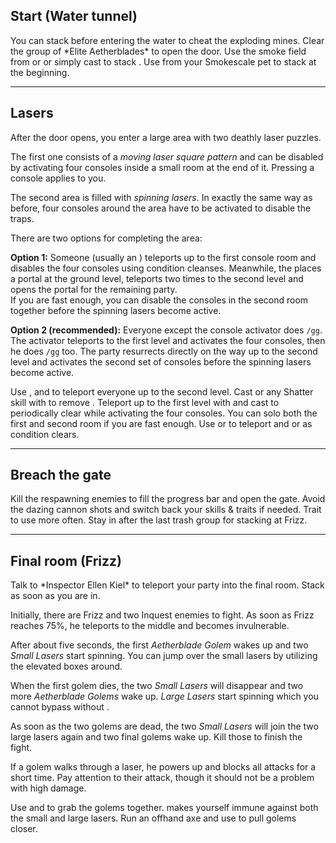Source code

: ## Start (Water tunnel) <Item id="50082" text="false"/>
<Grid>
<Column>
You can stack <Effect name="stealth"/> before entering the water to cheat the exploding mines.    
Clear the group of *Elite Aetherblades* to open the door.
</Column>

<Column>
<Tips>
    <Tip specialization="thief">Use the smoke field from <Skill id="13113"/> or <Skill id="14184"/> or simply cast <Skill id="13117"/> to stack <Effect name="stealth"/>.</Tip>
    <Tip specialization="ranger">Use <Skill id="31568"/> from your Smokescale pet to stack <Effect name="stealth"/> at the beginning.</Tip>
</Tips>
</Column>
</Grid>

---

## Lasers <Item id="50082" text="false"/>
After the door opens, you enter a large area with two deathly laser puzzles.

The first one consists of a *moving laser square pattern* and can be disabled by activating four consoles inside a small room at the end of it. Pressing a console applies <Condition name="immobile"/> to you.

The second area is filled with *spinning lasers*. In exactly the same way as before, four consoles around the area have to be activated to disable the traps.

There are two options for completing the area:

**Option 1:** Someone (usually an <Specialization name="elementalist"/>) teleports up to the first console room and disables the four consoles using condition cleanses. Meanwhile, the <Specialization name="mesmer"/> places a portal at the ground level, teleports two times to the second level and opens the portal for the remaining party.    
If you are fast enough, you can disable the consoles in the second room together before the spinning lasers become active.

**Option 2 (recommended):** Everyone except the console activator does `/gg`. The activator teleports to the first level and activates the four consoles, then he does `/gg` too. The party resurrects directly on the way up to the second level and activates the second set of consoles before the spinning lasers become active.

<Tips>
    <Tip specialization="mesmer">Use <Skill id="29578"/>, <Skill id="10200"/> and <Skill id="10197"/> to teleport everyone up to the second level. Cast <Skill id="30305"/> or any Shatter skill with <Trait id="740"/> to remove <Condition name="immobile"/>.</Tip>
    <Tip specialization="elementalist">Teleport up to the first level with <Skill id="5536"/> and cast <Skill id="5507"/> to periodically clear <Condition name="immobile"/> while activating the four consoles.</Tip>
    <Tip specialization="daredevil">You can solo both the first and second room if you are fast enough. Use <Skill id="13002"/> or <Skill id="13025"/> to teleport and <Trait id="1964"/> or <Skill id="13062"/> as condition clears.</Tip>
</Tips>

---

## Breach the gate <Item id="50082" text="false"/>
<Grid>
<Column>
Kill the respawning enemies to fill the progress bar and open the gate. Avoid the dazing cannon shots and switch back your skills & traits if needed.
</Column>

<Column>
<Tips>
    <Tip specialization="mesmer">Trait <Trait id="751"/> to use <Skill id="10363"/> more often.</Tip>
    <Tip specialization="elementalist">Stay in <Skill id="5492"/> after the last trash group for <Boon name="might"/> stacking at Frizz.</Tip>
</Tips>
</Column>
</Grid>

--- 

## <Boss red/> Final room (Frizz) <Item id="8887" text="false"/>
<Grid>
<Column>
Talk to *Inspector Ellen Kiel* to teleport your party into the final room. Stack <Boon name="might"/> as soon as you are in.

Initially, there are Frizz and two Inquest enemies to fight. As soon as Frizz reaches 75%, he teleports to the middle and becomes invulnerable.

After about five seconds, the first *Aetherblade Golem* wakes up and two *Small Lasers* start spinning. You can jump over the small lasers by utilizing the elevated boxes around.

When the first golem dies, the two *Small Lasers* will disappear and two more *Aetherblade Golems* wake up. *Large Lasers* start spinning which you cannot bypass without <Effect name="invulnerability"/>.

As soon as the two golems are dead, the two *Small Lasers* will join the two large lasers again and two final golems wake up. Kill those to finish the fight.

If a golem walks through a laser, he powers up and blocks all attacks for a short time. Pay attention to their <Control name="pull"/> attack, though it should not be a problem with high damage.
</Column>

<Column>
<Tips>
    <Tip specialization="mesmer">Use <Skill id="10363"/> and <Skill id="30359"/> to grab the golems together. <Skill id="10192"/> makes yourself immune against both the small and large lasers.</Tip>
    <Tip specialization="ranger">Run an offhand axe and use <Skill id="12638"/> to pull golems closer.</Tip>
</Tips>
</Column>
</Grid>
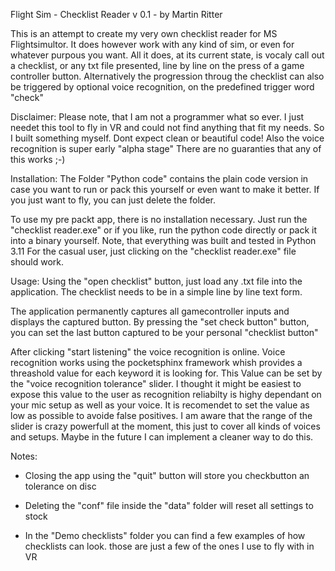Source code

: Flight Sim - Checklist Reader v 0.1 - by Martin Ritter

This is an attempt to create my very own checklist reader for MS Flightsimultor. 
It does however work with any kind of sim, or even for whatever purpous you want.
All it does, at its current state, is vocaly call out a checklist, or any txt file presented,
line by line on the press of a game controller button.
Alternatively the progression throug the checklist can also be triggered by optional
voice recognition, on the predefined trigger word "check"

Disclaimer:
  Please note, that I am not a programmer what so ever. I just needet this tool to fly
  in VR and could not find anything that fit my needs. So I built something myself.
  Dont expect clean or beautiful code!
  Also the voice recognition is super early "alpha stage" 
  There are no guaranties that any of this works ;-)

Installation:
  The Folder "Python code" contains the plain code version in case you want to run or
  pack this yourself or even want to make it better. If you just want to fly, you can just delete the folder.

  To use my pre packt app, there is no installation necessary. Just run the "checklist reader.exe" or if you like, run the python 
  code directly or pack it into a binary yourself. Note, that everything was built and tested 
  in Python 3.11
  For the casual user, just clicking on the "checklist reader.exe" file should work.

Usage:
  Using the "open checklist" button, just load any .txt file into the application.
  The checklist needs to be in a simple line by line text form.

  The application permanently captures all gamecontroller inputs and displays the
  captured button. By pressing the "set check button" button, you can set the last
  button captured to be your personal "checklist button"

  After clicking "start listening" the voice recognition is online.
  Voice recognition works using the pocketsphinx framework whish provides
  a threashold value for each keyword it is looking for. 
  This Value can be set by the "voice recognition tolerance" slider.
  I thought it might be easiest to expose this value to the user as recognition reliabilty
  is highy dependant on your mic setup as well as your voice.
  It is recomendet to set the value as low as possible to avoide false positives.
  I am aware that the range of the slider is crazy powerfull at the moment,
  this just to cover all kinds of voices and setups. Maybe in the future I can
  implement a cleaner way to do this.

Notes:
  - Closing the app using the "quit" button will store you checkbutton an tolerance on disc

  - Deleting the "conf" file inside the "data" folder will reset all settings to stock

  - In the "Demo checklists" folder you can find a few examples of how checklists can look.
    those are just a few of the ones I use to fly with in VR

Task details> Where a line above holds the string "inside", copy that line.

Solution to this problem>
The first one consists of a *moving laser square pattern* and can be disabled by activating four consoles inside a small room at the end of it. Pressing a console applies <Condition name="immobile"/> to you.
  - Deleting the "conf" file inside the "data" folder will reset all settings to stock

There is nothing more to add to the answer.